Gosh Mike you have a good memory. Yes, a 1950’s house on the corner of Hydean and Peartree Way. Having decided to move out from London, Stevenage was my parent’s choice; a brave attempt to bring their two daughters up ‘in the country’. In many ways they succeeded as it did feel like the country to me with endless hours playing in Siansean Spring Woodland, the small wood on Hydean Way. The Wood’s name was revealed to us in a letter from Miss Tabor of the Stevenage Development Corporation dated October 1966; my father kept everything! Thinking back it feels like a charmed existence, evenings and days spent in total freedom, only being ‘called in’ for meals and bedtime. Perhaps it was that firm foundation, Peartree Spring School and room to explore the world, that underpins the enthusiasm I still feel for each day, even with the encroaching aches and pains! And, yes, thanks for asking, life has worked out really well for me. I now live in what is understood as the ‘real’ country (South West) with room to graze a few sheep, keep chickens and grow veg, yet in many ways it will never compete with the ‘space’ I felt I had as a child!

Best wishes


Mike C. said...

"Small wood"?? That wood, plus the other immense forest behind Peartee Way, plus the vast plain of Peartree playing field, plus the open prairie of The Valley (and the indian territory of The Canyon and Whomerley Wood) stretched over half the planet!

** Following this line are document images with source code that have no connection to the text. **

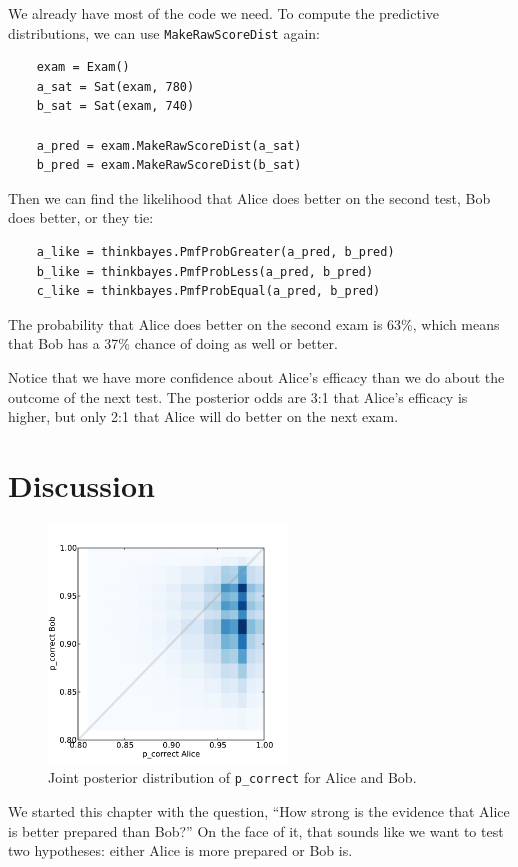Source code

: \documentclass[12pt]{book}
\begin{document}
We already have most of the code we need.  To compute
the predictive distributions, we can use \verb"MakeRawScoreDist" again:

\begin{verbatim}
    exam = Exam()
    a_sat = Sat(exam, 780)
    b_sat = Sat(exam, 740)

    a_pred = exam.MakeRawScoreDist(a_sat)
    b_pred = exam.MakeRawScoreDist(b_sat)
\end{verbatim}

Then we can find the likelihood that Alice does better on the second
test, Bob does better, or they tie:

\begin{verbatim}
    a_like = thinkbayes.PmfProbGreater(a_pred, b_pred)
    b_like = thinkbayes.PmfProbLess(a_pred, b_pred)
    c_like = thinkbayes.PmfProbEqual(a_pred, b_pred)
\end{verbatim}

The probability that Alice does better on the second exam is 63\%,
which means that Bob has a 37\% chance of doing as well or better.

Notice that we have more confidence about Alice's efficacy than we do
about the outcome of the next test.  The posterior odds are 3:1 that
Alice's efficacy is higher, but only 2:1 that Alice will do better on
the next exam.


\section{Discussion}

\begin{figure}
\centerline{\includegraphics[height=2.5in]{figs/sat_joint.pdf}}
\caption{Joint posterior distribution of {\tt p\_correct} for Alice and Bob.}
\label{fig.satjoint}
\end{figure}

We started this chapter with the question,
``How strong is the evidence that Alice is better prepared
than Bob?''  On the face of it, that sounds like we want to
test two hypotheses: either Alice is more prepared or Bob is.
\end{document}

Such good fortune, to grow up in a special time and place.


Susan Douglass nee Dixon said...

I was also in Mike and Jean's class at Peartree Spring and have many happy memories. My family moved to Lancashire in 1964 and I couldn't understand why my new school didn't have foxes and a totem pole!
I was Susan Dixon and lived in Valley Way.

Zouk Delors said...

Surely those who never felt the cane, but only lived in fear of it, best understood its deterrent effect?

I played football for my own primary school against Peartree, who were known as a "hard" team - especially my opposite number, who later became a police officer and then, as I'm told, a "security consultant". Gerry (Anstock), the ex-special forces man, would have been proud of him!